▶ [REQUIREMENT]: Write the data out again, word for word.

================

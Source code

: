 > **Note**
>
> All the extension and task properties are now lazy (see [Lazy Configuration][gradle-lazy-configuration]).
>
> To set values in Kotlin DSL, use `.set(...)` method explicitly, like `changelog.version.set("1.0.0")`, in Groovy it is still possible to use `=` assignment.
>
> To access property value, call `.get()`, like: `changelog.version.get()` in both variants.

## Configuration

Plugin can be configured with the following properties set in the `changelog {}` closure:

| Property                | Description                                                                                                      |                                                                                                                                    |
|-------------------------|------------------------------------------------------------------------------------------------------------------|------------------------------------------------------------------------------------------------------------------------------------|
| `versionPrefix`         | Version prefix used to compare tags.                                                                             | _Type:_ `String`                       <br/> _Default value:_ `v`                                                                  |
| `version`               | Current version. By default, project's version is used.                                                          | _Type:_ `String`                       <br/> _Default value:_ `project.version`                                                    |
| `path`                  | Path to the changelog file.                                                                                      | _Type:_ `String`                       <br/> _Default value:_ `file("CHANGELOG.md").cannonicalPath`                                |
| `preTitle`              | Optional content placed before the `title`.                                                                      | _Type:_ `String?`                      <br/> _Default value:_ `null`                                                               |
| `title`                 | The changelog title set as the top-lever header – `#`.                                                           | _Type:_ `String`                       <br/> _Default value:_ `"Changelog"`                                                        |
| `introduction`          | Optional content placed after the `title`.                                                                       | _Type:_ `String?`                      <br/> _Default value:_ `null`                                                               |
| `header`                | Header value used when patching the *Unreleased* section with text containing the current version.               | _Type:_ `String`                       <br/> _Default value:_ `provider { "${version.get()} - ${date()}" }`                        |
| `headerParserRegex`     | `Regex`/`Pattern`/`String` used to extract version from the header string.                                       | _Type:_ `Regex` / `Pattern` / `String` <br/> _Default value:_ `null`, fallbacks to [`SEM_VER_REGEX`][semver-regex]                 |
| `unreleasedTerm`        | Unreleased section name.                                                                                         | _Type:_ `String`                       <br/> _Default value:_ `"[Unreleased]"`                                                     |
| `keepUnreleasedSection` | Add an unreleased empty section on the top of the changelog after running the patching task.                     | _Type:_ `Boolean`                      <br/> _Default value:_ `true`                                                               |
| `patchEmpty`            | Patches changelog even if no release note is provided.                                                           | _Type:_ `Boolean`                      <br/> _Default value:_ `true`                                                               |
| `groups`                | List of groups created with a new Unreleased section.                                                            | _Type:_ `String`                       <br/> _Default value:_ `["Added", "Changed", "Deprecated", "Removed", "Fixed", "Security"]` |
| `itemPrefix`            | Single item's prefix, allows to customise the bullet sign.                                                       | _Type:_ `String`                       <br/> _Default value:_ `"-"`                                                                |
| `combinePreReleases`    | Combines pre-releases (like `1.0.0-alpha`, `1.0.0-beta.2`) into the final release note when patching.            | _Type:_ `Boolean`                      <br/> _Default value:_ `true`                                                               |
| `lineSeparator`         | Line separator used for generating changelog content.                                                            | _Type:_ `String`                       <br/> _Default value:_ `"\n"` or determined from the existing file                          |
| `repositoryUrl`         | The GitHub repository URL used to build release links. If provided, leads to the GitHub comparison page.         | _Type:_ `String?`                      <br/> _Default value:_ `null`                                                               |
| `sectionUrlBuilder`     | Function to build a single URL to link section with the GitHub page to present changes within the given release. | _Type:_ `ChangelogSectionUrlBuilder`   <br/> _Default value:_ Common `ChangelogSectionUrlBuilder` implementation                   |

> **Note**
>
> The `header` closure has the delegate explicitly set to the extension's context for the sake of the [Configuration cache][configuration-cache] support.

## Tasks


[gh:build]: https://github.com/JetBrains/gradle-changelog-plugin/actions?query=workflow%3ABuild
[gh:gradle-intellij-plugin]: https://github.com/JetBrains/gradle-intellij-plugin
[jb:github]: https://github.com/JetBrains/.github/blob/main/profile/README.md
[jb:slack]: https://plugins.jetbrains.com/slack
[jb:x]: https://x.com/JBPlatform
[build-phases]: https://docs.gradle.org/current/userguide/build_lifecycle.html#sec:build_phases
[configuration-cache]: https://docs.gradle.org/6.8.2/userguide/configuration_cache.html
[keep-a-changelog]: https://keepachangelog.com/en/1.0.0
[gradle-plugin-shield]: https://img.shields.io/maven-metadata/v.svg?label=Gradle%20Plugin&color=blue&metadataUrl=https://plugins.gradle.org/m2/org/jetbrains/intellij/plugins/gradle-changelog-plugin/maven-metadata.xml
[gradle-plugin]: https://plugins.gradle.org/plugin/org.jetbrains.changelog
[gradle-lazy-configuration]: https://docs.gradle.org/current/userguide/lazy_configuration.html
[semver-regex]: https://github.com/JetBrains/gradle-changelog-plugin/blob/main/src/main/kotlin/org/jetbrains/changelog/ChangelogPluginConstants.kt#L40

================

▶ [RESPONSE TO THIS TASK]:
Source code

: > **Note**
>
> All the extension and task properties are now lazy (see [Lazy Configuration][gradle-lazy-configuration]).
>
> To set values in Kotlin DSL, use `.set(...)` method explicitly, like `changelog.version.set("1.0.0")`, in Groovy it is still possible to use `=` assignment.
>
> To access property value, call `.get()`, like: `changelog.version.get()` in both variants.

## Configuration

Plugin can be configured with the following properties set in the `changelog {}` closure:

| Property                | Description                                                                                                      |                                                                                                                                    |
|-------------------------|------------------------------------------------------------------------------------------------------------------|------------------------------------------------------------------------------------------------------------------------------------|
| `versionPrefix`         | Version prefix used to compare tags.                                                                             | _Type:_ `String`                       <br/> _Default value:_ `v`                                                                  |
| `version`               | Current version. By default, project's version is used.                                                          | _Type:_ `String`                       <br/> _Default value:_ `project.version`                                                    |
| `path`                  | Path to the changelog file.                                                                                      | _Type:_ `String`                       <br/> _Default value:_ `file("CHANGELOG.md").cannonicalPath`                                |
| `preTitle`              | Optional content placed before the `title`.                                                                      | _Type:_ `String?`                      <br/> _Default value:_ `null`                                                               |
| `title`                 | The changelog title set as the top-lever header – `#`.                                                           | _Type:_ `String`                       <br/> _Default value:_ `"Changelog"`                                                        |
| `introduction`          | Optional content placed after the `title`.                                                                       | _Type:_ `String?`                      <br/> _Default value:_ `null`                                                               |
| `header`                | Header value used when patching the *Unreleased* section with text containing the current version.               | _Type:_ `String`                       <br/> _Default value:_ `provider { "${version.get()} - ${date()}" }`                        |
| `headerParserRegex`     | `Regex`/`Pattern`/`String` used to extract version from the header string.                                       | _Type:_ `Regex` / `Pattern` / `String` <br/> _Default value:_ `null`, fallbacks to [`SEM_VER_REGEX`][semver-regex]                 |
| `unreleasedTerm`        | Unreleased section name.                                                                                         | _Type:_ `String`                       <br/> _Default value:_ `"[Unreleased]"`                                                     |
| `keepUnreleasedSection` | Add an unreleased empty section on the top of the changelog after running the patching task.                     | _Type:_ `Boolean`                      <br/> _Default value:_ `true`                                                               |
| `patchEmpty`            | Patches changelog even if no release note is provided.                                                           | _Type:_ `Boolean`                      <br/> _Default value:_ `true`                                                               |
| `groups`                | List of groups created with a new Unreleased section.                                                            | _Type:_ `String`                       <br/> _Default value:_ `["Added", "Changed", "Deprecated", "Removed", "Fixed", "Security"]` |
| `itemPrefix`            | Single item's prefix, allows to customise the bullet sign.                                                       | _Type:_ `String`                       <br/> _Default value:_ `"-"`                                                                |
| `combinePreReleases`    | Combines pre-releases (like `1.0.0-alpha`, `1.0.0-beta.2`) into the final release note when patching.            | _Type:_ `Boolean`                      <br/> _Default value:_ `true`                                                               |
| `lineSeparator`         | Line separator used for generating changelog content.                                                            | _Type:_ `String`                       <br/> _Default value:_ `"\n"` or determined from the existing file                          |
| `repositoryUrl`         | The GitHub repository URL used to build release links. If provided, leads to the GitHub comparison page.         | _Type:_ `String?`                      <br/> _Default value:_ `null`                                                               |
| `sectionUrlBuilder`     | Function to build a single URL to link section with the GitHub page to present changes within the given release. | _Type:_ `ChangelogSectionUrlBuilder`   <br/> _Default value:_ Common `ChangelogSectionUrlBuilder` implementation                   |

> **Note**
>
> The `header` closure has the delegate explicitly set to the extension's context for the sake of the [Configuration cache][configuration-cache] support.

## Tasks


[gh:build]: https://github.com/JetBrains/gradle-changelog-plugin/actions?query=workflow%3ABuild
[gh:gradle-intellij-plugin]: https://github.com/JetBrains/gradle-intellij-plugin
[jb:github]: https://github.com/JetBrains/.github/blob/main/profile/README.md
[jb:slack]: https://plugins.jetbrains.com/slack
[jb:x]: https://x.com/JBPlatform
[build-phases]: https://docs.gradle.org/current/userguide/build_lifecycle.html#sec:build_phases
[configuration-cache]: https://docs.gradle.org/6.8.2/userguide/configuration_cache.html
[keep-a-changelog]: https://keepachangelog.com/en/1.0.0
[gradle-plugin-shield]: https://img.shields.io/maven-metadata/v.svg?label=Gradle%20Plugin&color=blue&metadataUrl=https://plugins.gradle.org/m2/org/jetbrains/intellij/plugins/gradle-changelog-plugin/maven-metadata.xml
[gradle-plugin]: https://plugins.gradle.org/plugin/org.jetbrains.changelog
[gradle-lazy-configuration]: https://docs.gradle.org/current/userguide/lazy_configuration.html
[semver-regex]: https://github.com/JetBrains/gradle-changelog-plugin/blob/main/src/main/kotlin/org/jetbrains/changelog/ChangelogPluginConstants.kt#L40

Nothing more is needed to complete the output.